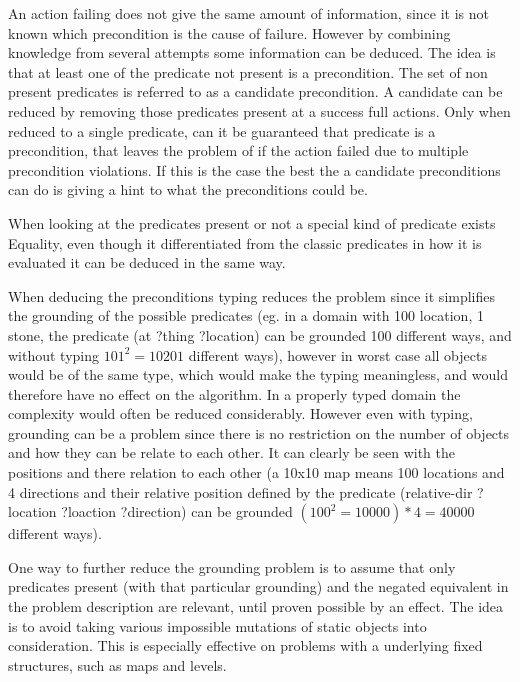 	An action failing does not give the same amount of information, since it is not known which precondition is the cause of failure. However by combining knowledge from several attempts some information can be deduced. The idea is that at least one of the predicate not present is a precondition. The set of non present predicates is referred to as a candidate precondition. A candidate can be reduced by removing those predicates present at a success full actions. Only when reduced to a single predicate, can it be guaranteed that predicate is a precondition, that leaves the problem of if the action failed due to multiple precondition violations. If this is the case the best the a candidate preconditions can do is giving a hint to what the preconditions could be.
	
	
	When looking at the predicates present or not a special kind of predicate exists Equality, even though it differentiated from the classic predicates in how it is evaluated it can be deduced in the same way.
	 

	
	
	
%		
%			
%	
%

	
	
			
	When deducing the preconditions typing reduces the problem since it simplifies the grounding of the possible predicates (eg. in a domain  with 100 location, 1 stone, the predicate (at ?thing ?location) can be grounded 100 different ways, and without typing $101 ^ 2 = 10201$ different ways), however in worst case all objects would be of the same type, which would make the typing meaningless, and would therefore have no effect on the algorithm. In a properly typed domain the complexity would often be reduced considerably. However even with typing, grounding can be a problem since there is no restriction on the number of objects and how they can be relate to each other. It can clearly be seen with the positions and there relation to each other (a 10x10 map means 100 locations and 4 directions and their relative position defined by the predicate (relative-dir ?location ?loaction ?direction) can be grounded $(100 ^ 2 = 10000)*4=40000$ different ways).
	
	One way to further reduce the grounding problem is to assume that only predicates present (with that particular grounding) and the negated equivalent in the problem description are relevant, until proven possible by an effect. The idea is to avoid taking various impossible mutations of static objects into consideration. This is especially effective on problems with a underlying fixed structures, such as maps and levels. %
	
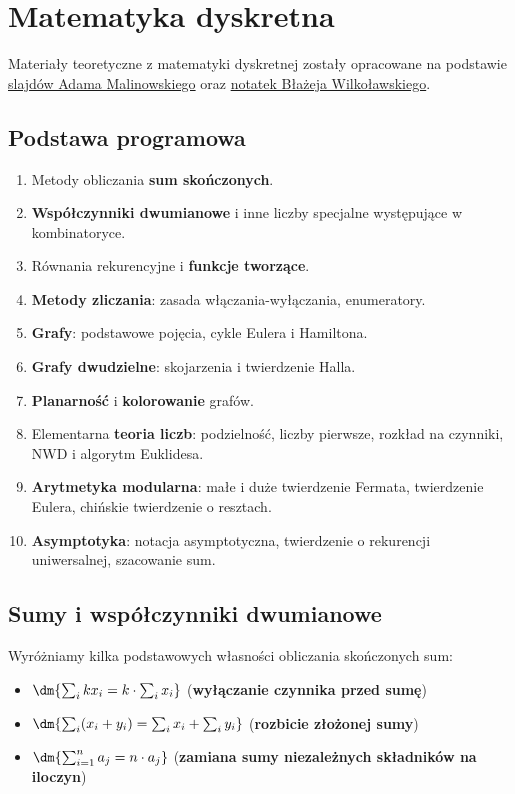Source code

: \chapter{Matematyka dyskretna}

Materiały teoretyczne z matematyki dyskretnej zostały opracowane na podstawie \href{https://drive.google.com/file/d/1RMCnr61_yARrSbZ0o6CkxMwGUOtbZ5cs/view?usp=share_link}{slajdów Adama Malinowskiego} oraz \href{https://drive.google.com/file/d/17ZUGMrbKvZUqiQrVUbWwG0XOjR8ip3Q7/view?usp=share_link}{notatek Błażeja Wilkoławskiego}.

\section*{Podstawa programowa}
\begin{enumerate}
    \item Metody obliczania \textbf{sum skończonych}.
    \item \textbf{Współczynniki dwumianowe} i inne liczby specjalne występujące w kombinatoryce.
    \item Równania rekurencyjne i \textbf{funkcje tworzące}.
    \item \textbf{Metody zliczania}: zasada włączania-wyłączania, enumeratory.
    \item \textbf{Grafy}: podstawowe pojęcia, cykle Eulera i Hamiltona.
    \item \textbf{Grafy dwudzielne}: skojarzenia i twierdzenie Halla.
    \item \textbf{Planarność} i \textbf{kolorowanie} grafów.
    \item Elementarna \textbf{teoria liczb}: podzielność, liczby pierwsze, rozkład na czynniki, NWD i algorytm Euklidesa.
    \item \textbf{Arytmetyka modularna}: małe i duże twierdzenie Fermata, twierdzenie Eulera, chińskie twierdzenie o resztach.
    \item \textbf{Asymptotyka}: notacja asymptotyczna, twierdzenie o rekurencji uniwersalnej, szacowanie sum.
\end{enumerate}

\section{Sumy i współczynniki dwumianowe}

Wyróżniamy kilka podstawowych własności obliczania skończonych sum:
\begin{itemize}
    \item $\dm{\sum_i kx_i = k \cdot \sum_i x_i}$ (\textbf{wyłączanie czynnika przed sumę})
    \item $\dm{\sum_i (x_i + y_i) = \sum_i x_i + \sum_i y_i}$ (\textbf{rozbicie złożonej sumy})
    \item $\dm{\sum_{i = 1}^{n} a_j = n \cdot a_j}$ (\textbf{zamiana sumy niezależnych składników na iloczyn})
\end{itemize}

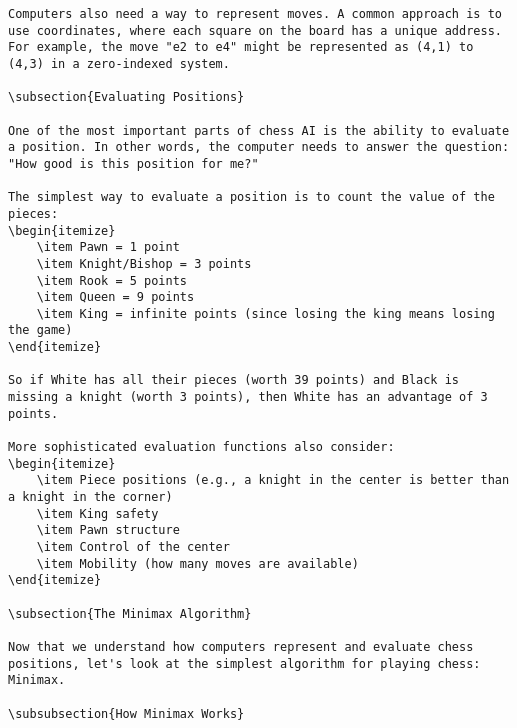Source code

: \documentclass[11pt]{article}
\begin{document}
\begin{lstlisting}[style=Python]
Computers also need a way to represent moves. A common approach is to use coordinates, where each square on the board has a unique address. For example, the move "e2 to e4" might be represented as (4,1) to (4,3) in a zero-indexed system.

\subsection{Evaluating Positions}

One of the most important parts of chess AI is the ability to evaluate a position. In other words, the computer needs to answer the question: "How good is this position for me?"

The simplest way to evaluate a position is to count the value of the pieces:
\begin{itemize}
    \item Pawn = 1 point
    \item Knight/Bishop = 3 points
    \item Rook = 5 points
    \item Queen = 9 points
    \item King = infinite points (since losing the king means losing the game)
\end{itemize}

So if White has all their pieces (worth 39 points) and Black is missing a knight (worth 3 points), then White has an advantage of 3 points.

More sophisticated evaluation functions also consider:
\begin{itemize}
    \item Piece positions (e.g., a knight in the center is better than a knight in the corner)
    \item King safety
    \item Pawn structure
    \item Control of the center
    \item Mobility (how many moves are available)
\end{itemize}

\subsection{The Minimax Algorithm}

Now that we understand how computers represent and evaluate chess positions, let's look at the simplest algorithm for playing chess: Minimax.

\subsubsection{How Minimax Works}


\end{lstlisting}
\end{document}
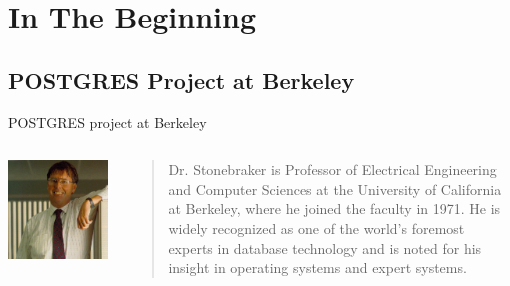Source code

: \documentclass[t,10pt]{beamer}
\begin{document}
\section{In The Beginning}
\subsection{POSTGRES Project at Berkeley}

\begin{frame}[label=testing]{POSTGRES project at Berkeley}
  \begin{columns}[T]
    \begin{column}{0.3\textwidth}
      \includegraphics[width=\textwidth,keepaspectratio=true]{assets/stonebraker-1995-berkeley.png}
    \end{column}
    \begin{column}{0.7\textwidth}
      \begin{quotation}
        \setlength{\parskip}{1em}
        Dr. Stonebraker is Professor of Electrical Engineering and Computer
        Sciences at the University of California at Berkeley, where he joined
        the faculty in 1971. He is widely recognized as one of the world's
        foremost experts in database technology and is noted for his insight
        in operating systems and expert systems.


\end{quotation}
\end{column}
\end{columns}
\end{frame}
\end{document}

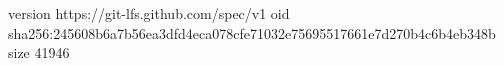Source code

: version https://git-lfs.github.com/spec/v1
oid sha256:245608b6a7b56ea3dfd4eca078cfe71032e75695517661e7d270b4c6b4eb348b
size 41946
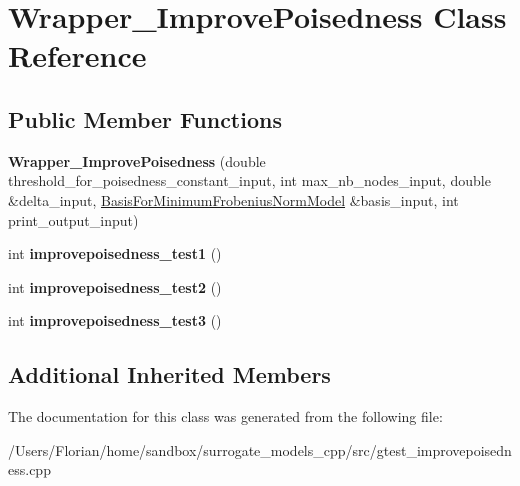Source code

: \hypertarget{class_wrapper___improve_poisedness}{}\section{Wrapper\+\_\+\+Improve\+Poisedness Class Reference}
\label{class_wrapper___improve_poisedness}
\subsection*{Public Member Functions}
\begin{DoxyCompactItemize}
\item 
{\bfseries Wrapper\+\_\+\+Improve\+Poisedness} (double threshold\+\_\+for\+\_\+poisedness\+\_\+constant\+\_\+input, int max\+\_\+nb\+\_\+nodes\+\_\+input, double \&delta\+\_\+input, \hyperlink{class_basis_for_minimum_frobenius_norm_model}{Basis\+For\+Minimum\+Frobenius\+Norm\+Model} \&basis\+\_\+input, int print\+\_\+output\+\_\+input)\hypertarget{class_wrapper___improve_poisedness_a58aba59e62edf099d2783116c24d26a8}{}\label{class_wrapper___improve_poisedness_a58aba59e62edf099d2783116c24d26a8}

\item 
int {\bfseries improvepoisedness\+\_\+test1} ()\hypertarget{class_wrapper___improve_poisedness_a3c862040edeb49fc809847e6965198bb}{}\label{class_wrapper___improve_poisedness_a3c862040edeb49fc809847e6965198bb}

\item 
int {\bfseries improvepoisedness\+\_\+test2} ()\hypertarget{class_wrapper___improve_poisedness_af2653e00700f94b51e66dd5ce9a5a19b}{}\label{class_wrapper___improve_poisedness_af2653e00700f94b51e66dd5ce9a5a19b}

\item 
int {\bfseries improvepoisedness\+\_\+test3} ()\hypertarget{class_wrapper___improve_poisedness_af9ac8ea56f838665b0d53cf3c4f04367}{}\label{class_wrapper___improve_poisedness_af9ac8ea56f838665b0d53cf3c4f04367}

\end{DoxyCompactItemize}
\subsection*{Additional Inherited Members}


The documentation for this class was generated from the following file\+:\begin{DoxyCompactItemize}
\item 
/\+Users/\+Florian/home/sandbox/surrogate\+\_\+models\+\_\+cpp/src/gtest\+\_\+improvepoisedness.\+cpp\end{DoxyCompactItemize}
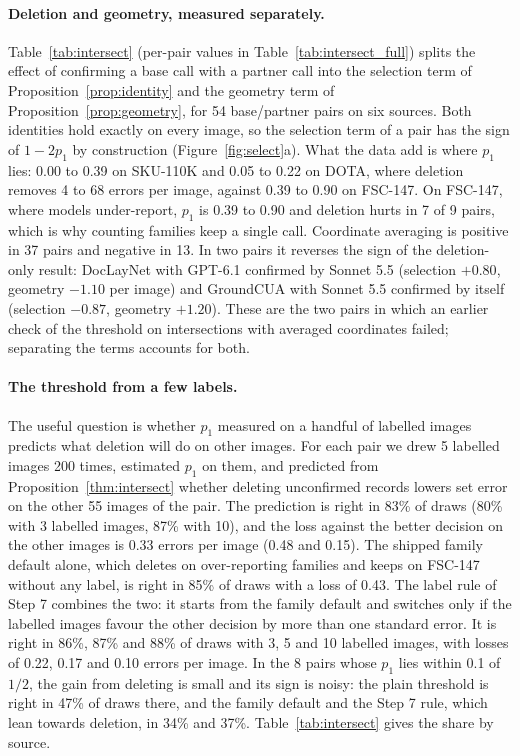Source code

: 

\paragraph{Deletion and geometry, measured separately.} Table~\ref{tab:intersect} (per-pair values in Table~\ref{tab:intersect_full}) splits the effect of confirming a base call with a partner call into the selection term of Proposition~\ref{prop:identity} and the geometry term of Proposition~\ref{prop:geometry}, for 54 base/partner pairs on six sources. Both identities hold exactly on every image, so the selection term of a pair has the sign of $1-2p_1$ by construction (Figure~\ref{fig:select}a). What the data add is where $p_1$ lies: 0.00 to 0.39 on SKU-110K and 0.05 to 0.22 on DOTA, where deletion removes 4 to 68 errors per image, against 0.39 to 0.90 on FSC-147. On FSC-147, where models under-report, $p_1$ is 0.39 to 0.90 and deletion hurts in 7 of 9 pairs, which is why counting families keep a single call. Coordinate averaging is positive in 37 pairs and negative in 13. In two pairs it reverses the sign of the deletion-only result: DocLayNet with GPT-6.1 confirmed by Sonnet 5.5 (selection $+0.80$, geometry $-1.10$ per image) and GroundCUA with Sonnet 5.5 confirmed by itself (selection $-0.87$, geometry $+1.20$). These are the two pairs in which an earlier check of the threshold on intersections with averaged coordinates failed; separating the terms accounts for both.

\paragraph{The threshold from a few labels.} The useful question is whether $p_1$ measured on a handful of labelled images predicts what deletion will do on other images. For each pair we drew 5 labelled images 200 times, estimated $p_1$ on them, and predicted from Proposition~\ref{thm:intersect} whether deleting unconfirmed records lowers set error on the other 55 images of the pair. The prediction is right in 83\% of draws (80\% with 3 labelled images, 87\% with 10), and the loss against the better decision on the other images is 0.33 errors per image (0.48 and 0.15). The shipped family default alone, which deletes on over-reporting families and keeps on FSC-147 without any label, is right in 85\% of draws with a loss of 0.43. The label rule of Step 7 combines the two: it starts from the family default and switches only if the labelled images favour the other decision by more than one standard error. It is right in 86\%, 87\% and 88\% of draws with 3, 5 and 10 labelled images, with losses of 0.22, 0.17 and 0.10 errors per image. In the 8 pairs whose $p_1$ lies within 0.1 of $1/2$, the gain from deleting is small and its sign is noisy: the plain threshold is right in 47\% of draws there, and the family default and the Step 7 rule, which lean towards deletion, in 34\% and 37\%. Table~\ref{tab:intersect} gives the share by source.

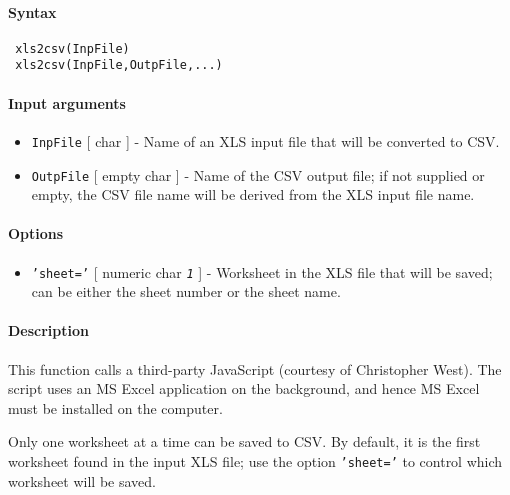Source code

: 


	\paragraph{Syntax}
 
 \begin{verbatim}
 xls2csv(InpFile)
 xls2csv(InpFile,OutpFile,...)
 \end{verbatim}
 
 \paragraph{Input arguments}
 
 \begin{itemize}
 \item
   \texttt{InpFile} {[} char {]} - Name of an XLS input file that will be
   converted to CSV.
 \item
   \texttt{OutpFile} {[} empty \textbar{} char {]} - Name of the CSV
   output file; if not supplied or empty, the CSV file name will be
   derived from the XLS input file name.
 \end{itemize}
 
 \paragraph{Options}
 
 \begin{itemize}
 \item
   \texttt{'sheet='} {[} numeric \textbar{} char \textbar{}
   \emph{\texttt{1}} {]} - Worksheet in the XLS file that will be saved;
   can be either the sheet number or the sheet name.
 \end{itemize}
 
 \paragraph{Description}
 
 This function calls a third-party JavaScript (courtesy of Christopher
 West). The script uses an MS Excel application on the background, and
 hence MS Excel must be installed on the computer.
 
 Only one worksheet at a time can be saved to CSV. By default, it is the
 first worksheet found in the input XLS file; use the option
 \texttt{'sheet='} to control which worksheet will be saved.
==========
What this task involves -> Where a line of the entries contains "Eulera", report that line.

Written solution ->
    \item \textbf{Grafy}: podstawowe pojęcia, cykle Eulera i Hamiltona.
    \item \textbf{Arytmetyka modularna}: małe i duże twierdzenie Fermata, twierdzenie Eulera, chińskie twierdzenie o resztach.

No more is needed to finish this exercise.